Plain-text document sources
_ _ _ _ _ _ _

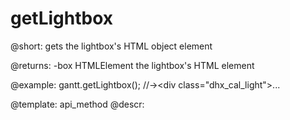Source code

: getLightbox
=============
@short: gets the lightbox's HTML object element
	

@returns:
-box	HTMLElement	the lightbox's HTML element

@example:
gantt.getLightbox(); //-><div class=​"dhx_cal_light">​...</div>

@template:	api_method
@descr:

_ _ _ _ _ _ _

Reproduce each line of the data containing the word "getLightbox".

: getLightbox
gantt.getLightbox(); //-><div class=​"dhx_cal_light">​...</div>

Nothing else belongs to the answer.